$\quad$In the February edition of The Mathematical Association of America Monthly there is a article called "$\mathit{Rubik's\ on\ the\ Torus}$". Where they are dealing with solving problems involving the electronic puzzle game called the Rubik's Slide.
$\mathbf{\underline{NOTE:}}$ I've given all the details about this topic that I believe will help give you an idea of what I'm working with. I've also tried to make this as clean as possible, but If you believe I should somehow break this up into a smaller question or multiple questions tell me and I will do it.
Important: Permutation Multiplication Goes From Left to Right in This Article!
$\mathbf{\underline{Introduction:}}$ So we have: $$\text {Vertical Shift} = (147)(258)(369)$$$$\text{Horizontal Shift} = (123)(456)(789)$$$$\text {Clockwise rotation around center}=(12369874)$$Where my $3\times3$ Rubik's Slide looks like this: $$\begin{bmatrix} 1 & 2 & 3\\ 4 & 5 & 6\\ 7 & 8 & 9 \end{bmatrix}$$ $\mathbf{\underline{Lemma 1:}}$ The subgroup $<h,v>$ generated by $h$ and $v$ is abelian and of order $S_9$.
$\underline{Proof:}$ By computation we can see that $$hv=(159)(267)(348)=vh.$$
We also know that $$h^3=\varepsilon=v^3$$
I believe now I can make the assumption that $$\text{"If a subgroup is generated by two cyclic groups is commutative that the subgroups is also abelian."}$$ I think it's a theorem, I just can't find it.

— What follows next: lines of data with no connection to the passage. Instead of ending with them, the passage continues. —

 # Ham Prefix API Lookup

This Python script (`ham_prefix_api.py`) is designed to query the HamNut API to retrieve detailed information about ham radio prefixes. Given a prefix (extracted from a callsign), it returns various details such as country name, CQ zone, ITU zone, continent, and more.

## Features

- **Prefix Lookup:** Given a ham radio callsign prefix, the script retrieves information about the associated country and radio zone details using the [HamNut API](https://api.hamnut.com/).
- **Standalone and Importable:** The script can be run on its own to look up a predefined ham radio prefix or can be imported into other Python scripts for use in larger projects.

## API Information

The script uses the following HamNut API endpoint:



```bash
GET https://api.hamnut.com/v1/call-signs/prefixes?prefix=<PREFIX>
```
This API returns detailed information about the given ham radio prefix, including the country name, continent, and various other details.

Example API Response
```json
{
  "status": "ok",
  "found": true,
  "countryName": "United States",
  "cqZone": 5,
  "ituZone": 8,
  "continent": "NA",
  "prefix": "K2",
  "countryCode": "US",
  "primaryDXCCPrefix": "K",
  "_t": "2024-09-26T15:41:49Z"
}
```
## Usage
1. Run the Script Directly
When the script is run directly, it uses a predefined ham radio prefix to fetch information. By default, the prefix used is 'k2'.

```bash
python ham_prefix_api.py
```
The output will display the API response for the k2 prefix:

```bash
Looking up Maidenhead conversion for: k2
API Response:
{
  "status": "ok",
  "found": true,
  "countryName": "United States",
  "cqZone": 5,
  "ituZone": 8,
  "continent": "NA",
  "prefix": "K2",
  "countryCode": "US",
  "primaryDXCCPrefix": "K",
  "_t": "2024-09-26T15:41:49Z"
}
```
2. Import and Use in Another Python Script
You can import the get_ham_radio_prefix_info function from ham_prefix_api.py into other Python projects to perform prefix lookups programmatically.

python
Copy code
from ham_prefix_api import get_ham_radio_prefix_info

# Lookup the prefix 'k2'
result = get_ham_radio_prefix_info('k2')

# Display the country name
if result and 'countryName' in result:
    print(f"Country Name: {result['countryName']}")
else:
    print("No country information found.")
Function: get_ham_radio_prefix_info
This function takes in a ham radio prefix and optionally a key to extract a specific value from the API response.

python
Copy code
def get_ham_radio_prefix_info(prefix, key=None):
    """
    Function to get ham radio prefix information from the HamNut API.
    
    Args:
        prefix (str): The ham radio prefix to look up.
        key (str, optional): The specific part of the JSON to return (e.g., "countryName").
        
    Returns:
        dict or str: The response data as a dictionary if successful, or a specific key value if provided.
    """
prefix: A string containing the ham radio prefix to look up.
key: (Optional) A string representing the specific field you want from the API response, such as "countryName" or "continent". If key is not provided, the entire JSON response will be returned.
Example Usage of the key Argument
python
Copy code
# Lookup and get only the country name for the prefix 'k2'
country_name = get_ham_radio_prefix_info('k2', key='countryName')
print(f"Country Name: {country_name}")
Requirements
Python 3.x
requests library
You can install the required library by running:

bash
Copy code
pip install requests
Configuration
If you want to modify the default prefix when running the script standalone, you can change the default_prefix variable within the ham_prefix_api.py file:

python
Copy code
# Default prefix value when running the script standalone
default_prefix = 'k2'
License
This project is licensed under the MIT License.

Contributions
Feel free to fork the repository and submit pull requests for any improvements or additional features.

Thus $$<h,v>=\{h^iv^j:i,j=0,1,2\}=S_9$$ $\mathbf{\underline{Lemma 2:}}$ $$c^3h=(14)(2739568) \ \text{and} \ (c^3h)^7=(14)$$
$\underline{Proof:}$ By Computation.
The one that I really stuck on is this one,
$\mathbf{\underline{Theorem 3:}}$ The group $<h,v,c>$ contains every transposition in $S_9$; hence $<h,v,c>=S_9$
The proof that is given in the article states that to transpose two squares, $x$ and $y$
1) Repeatedly apply $h$ and $v$ to move $x$ to position $5$ and to call this series of moves $\sigma$
2) Repeatedly apply $c$ to move $y$ to position $2$ and call this series of moves $\tau$
3) Now apply $h^{-1}$ to move $x$ to position $4$ and $y$ to position $1$.
4) Now swap $x$ and $y$ using Lemma 2.
5) Lastly apply $h\tau^{-1}\sigma^{-1}$
6) Thus the resulting product of moves, $\sigma\tau h^{-1}(c^3h)^7h\tau^{-1}\sigma^{-1}=\ \text{transposition} \ (x,y)$
$\mathbf{\underline{What\ I\ Need\ Help\ With:}}$
I completely believe it works and have proven multiple cases. The problem I'm having is how to prove that it works for all choices of $x$ and $y$.
$\quad$So far I have been looking into conjugacy classes, but I can't seem to find a way to use them to prove this formula.
$\quad$The best Idea I've come up with is to prove that I can transpose any two neighbors with each other without effecting any other square. The reason I'm doing this is because once I prove that I can do that with every neighbor ($12$ cases) I can prove the big transposition equation by saying that any transposition is just the product of transpositions. Therefore since I can transpose every neighbor I can transpose any two squares on the Rubik's slide. So far I've only figured out a couple of the cases.
$\quad$This is where the symmetry comes in. If I can find the vertical and horizontal symmetries of the Rubik's Slide I believe I can narrow down my cases to like $4$ instead of $12$.
If you have trouble arranging your understanding of the proof, I suggest splitting it into two parts.
Lemma, for any permutation group. For any $x,y,a,b$, if $\rho$ is a permutation such that $\rho(x)=a$ and $\rho(y)=b$, then $\rho^{-1}(a\,b)\rho=(x\,y)$ -- or, depending on whether you compose left-to-right or right-to-left, $\rho(a\,b)\rho^{-1}=(x\,y)$.
You can prove the lemma completely algebraically, by verifying that the two permutations it asserts are equal take the same elements to the same results.
Observation. For any two different positions $x$ and $y$ on the slide, there is a sequence of moves that take $x$ to position $4$ and $y$ to position $1$.
This is just step 1,2,3 in the proof sketch, steps you say you do trust.
Corollary. Any transposition is realizable in the slide group, by the Lemma with $a=4, b=1$ and $\rho$ being the sequence of moves from the observation.